At the January 2014 TV critics’ press tour, FOX Entertainment chief Kevin Reilly famously declared pilot season dead.
Now that Reilly himself has left the network, the question about whether FOX would continue Reilly’s plan to rethink how it develops shows came up at the summer press tour on Sunday (July 20). The answer is yes — mostly, when it makes sense.
“I think that was a little misinterpreted,” FOX Networks Group chairman and CEO Peter Rice says. “I think a lot of people felt it was Kevin saying he wouldn’t make pilots anymore, and that wasn’t his intention. We talked about it a lot before he made the statement, and I agree with him completely.”
Rice says the key to Reilly’s idea, and what FOX will try to do in the future, is be “as elastic as possible” in the development process.
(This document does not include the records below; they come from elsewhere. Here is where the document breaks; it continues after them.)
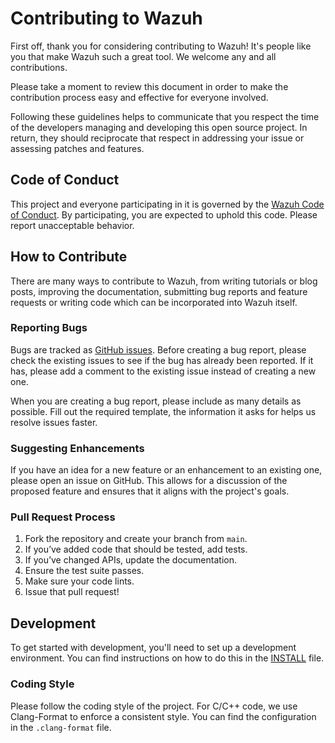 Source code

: # Contributing to Wazuh

First off, thank you for considering contributing to Wazuh! It's people like you that make Wazuh such a great tool. We welcome any and all contributions.

Please take a moment to review this document in order to make the contribution process easy and effective for everyone involved.

Following these guidelines helps to communicate that you respect the time of the developers managing and developing this open source project. In return, they should reciprocate that respect in addressing your issue or assessing patches and features.

## Code of Conduct

This project and everyone participating in it is governed by the [Wazuh Code of Conduct](CODE_OF_CONDUCT.md). By participating, you are expected to uphold this code. Please report unacceptable behavior.

## How to Contribute

There are many ways to contribute to Wazuh, from writing tutorials or blog posts, improving the documentation, submitting bug reports and feature requests or writing code which can be incorporated into Wazuh itself.

### Reporting Bugs

Bugs are tracked as [GitHub issues](https://github.com/wazuh/wazuh/issues). Before creating a bug report, please check the existing issues to see if the bug has already been reported. If it has, please add a comment to the existing issue instead of creating a new one.

When you are creating a bug report, please include as many details as possible. Fill out the required template, the information it asks for helps us resolve issues faster.

### Suggesting Enhancements

If you have an idea for a new feature or an enhancement to an existing one, please open an issue on GitHub. This allows for a discussion of the proposed feature and ensures that it aligns with the project's goals.

### Pull Request Process

1. Fork the repository and create your branch from `main`.
2. If you’ve added code that should be tested, add tests.
3. If you’ve changed APIs, update the documentation.
4. Ensure the test suite passes.
5. Make sure your code lints.
6. Issue that pull request!

## Development

To get started with development, you'll need to set up a development environment. You can find instructions on how to do this in the [INSTALL](INSTALL) file.

### Coding Style

Please follow the coding style of the project. For C/C++ code, we use Clang-Format to enforce a consistent style. You can find the configuration in the `.clang-format` file.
“We will make pilots; sometimes we’ll go straight to series. We will make pilots in February, but sometimes we’ll make them in September,” Rice says. “We’re looking for the best projects, we’re looking to encourage the most creative people to come to FOX.”
Last week FOX hired Dana Walden and Gary Newman, the heads of 20th Century Fox TV, to lead a combined studio and network operation. Rice says he’s had discussions with them about how to approach development, and they agree that the “rigid” pilot season of years past is not the way to go.
“Having a rigid system where you go through the year in this way, make all of your pilots at the same moment, you pick from the same talent pool — it doesn’t make for the best shows,” Rice says. “The broadcast networks had sort of locked themselves into this rigidity, which was fine when that was the only system. When you’re competing with people who aren’t working in that system — talent have flocked to those other systems because they feel it’s a more creative way to make their shows.”
Just like a traditional pilot season, FOX’s new process will inevitably have its misses. It already has, actually, as the network pulled the plug on drama “Hieroglyph” after giving it a straight-to-series order. Rice says the network looked at the first episode and “decided it didn’t really live up to the ambitions we had for it. Rather than keep plodding through and hoping to fix it on the fly, we decided to stop.”